Exercise aim: Locate each line in the records containing "textwidth". Copy it.

(Supplied material begins)

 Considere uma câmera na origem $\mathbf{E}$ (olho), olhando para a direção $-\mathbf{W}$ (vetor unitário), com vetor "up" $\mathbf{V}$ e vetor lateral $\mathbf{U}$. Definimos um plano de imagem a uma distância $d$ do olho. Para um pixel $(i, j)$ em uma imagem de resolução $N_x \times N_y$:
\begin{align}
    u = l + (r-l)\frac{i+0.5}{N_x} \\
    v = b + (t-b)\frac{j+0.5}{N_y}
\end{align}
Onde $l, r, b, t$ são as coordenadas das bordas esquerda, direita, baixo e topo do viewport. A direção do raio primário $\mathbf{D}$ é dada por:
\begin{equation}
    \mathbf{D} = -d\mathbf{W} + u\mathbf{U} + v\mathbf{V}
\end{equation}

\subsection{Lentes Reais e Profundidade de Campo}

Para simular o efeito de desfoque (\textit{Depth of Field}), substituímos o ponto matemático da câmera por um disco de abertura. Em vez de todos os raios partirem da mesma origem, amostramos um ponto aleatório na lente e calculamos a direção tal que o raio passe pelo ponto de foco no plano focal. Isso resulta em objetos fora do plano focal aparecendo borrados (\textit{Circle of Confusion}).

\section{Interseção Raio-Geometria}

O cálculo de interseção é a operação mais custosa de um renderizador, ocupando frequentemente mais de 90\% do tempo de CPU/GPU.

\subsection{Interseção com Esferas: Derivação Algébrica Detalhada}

(Supplied material ends)
(Supplied material begins)

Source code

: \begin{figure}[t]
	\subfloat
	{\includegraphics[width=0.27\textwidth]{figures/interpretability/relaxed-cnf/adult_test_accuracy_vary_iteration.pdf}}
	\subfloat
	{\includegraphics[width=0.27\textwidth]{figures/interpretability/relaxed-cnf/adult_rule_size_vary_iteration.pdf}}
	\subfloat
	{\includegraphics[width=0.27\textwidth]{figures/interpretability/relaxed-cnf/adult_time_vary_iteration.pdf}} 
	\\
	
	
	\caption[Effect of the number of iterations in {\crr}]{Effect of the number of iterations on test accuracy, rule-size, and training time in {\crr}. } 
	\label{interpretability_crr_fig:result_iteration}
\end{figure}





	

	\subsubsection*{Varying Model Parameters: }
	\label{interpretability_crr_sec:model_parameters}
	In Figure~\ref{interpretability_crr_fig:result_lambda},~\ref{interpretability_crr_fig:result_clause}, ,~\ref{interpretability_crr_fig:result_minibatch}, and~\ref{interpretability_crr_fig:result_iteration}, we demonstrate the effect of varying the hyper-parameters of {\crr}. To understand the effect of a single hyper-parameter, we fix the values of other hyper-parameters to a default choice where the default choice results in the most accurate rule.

(Supplied material ends)
(Supplied material begins)

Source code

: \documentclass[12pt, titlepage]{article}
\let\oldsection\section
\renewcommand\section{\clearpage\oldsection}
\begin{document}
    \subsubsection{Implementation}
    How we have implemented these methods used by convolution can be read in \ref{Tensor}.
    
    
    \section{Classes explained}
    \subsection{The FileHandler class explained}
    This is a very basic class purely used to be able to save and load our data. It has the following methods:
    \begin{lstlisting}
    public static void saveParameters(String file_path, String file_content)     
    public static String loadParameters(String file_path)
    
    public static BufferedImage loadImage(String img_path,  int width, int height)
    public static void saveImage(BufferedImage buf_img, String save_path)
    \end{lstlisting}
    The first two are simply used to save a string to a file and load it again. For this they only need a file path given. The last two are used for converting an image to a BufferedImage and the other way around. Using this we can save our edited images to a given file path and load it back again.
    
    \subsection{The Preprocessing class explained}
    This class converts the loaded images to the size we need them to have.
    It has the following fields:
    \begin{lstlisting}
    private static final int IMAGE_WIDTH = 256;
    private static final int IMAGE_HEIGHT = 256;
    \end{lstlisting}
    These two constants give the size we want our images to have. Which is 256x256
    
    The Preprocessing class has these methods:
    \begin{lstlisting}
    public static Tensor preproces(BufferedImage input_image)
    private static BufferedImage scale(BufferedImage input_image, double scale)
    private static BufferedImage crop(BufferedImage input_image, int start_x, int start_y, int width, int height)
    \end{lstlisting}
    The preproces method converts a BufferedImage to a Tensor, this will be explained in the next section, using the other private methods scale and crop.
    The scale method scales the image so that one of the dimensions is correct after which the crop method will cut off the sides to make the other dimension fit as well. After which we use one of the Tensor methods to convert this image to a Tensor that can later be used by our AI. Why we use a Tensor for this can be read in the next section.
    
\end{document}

(Supplied material ends)

Result:
	{\includegraphics[width=0.27\textwidth]{figures/interpretability/relaxed-cnf/adult_test_accuracy_vary_iteration.pdf}}
	{\includegraphics[width=0.27\textwidth]{figures/interpretability/relaxed-cnf/adult_rule_size_vary_iteration.pdf}}
	{\includegraphics[width=0.27\textwidth]{figures/interpretability/relaxed-cnf/adult_time_vary_iteration.pdf}} 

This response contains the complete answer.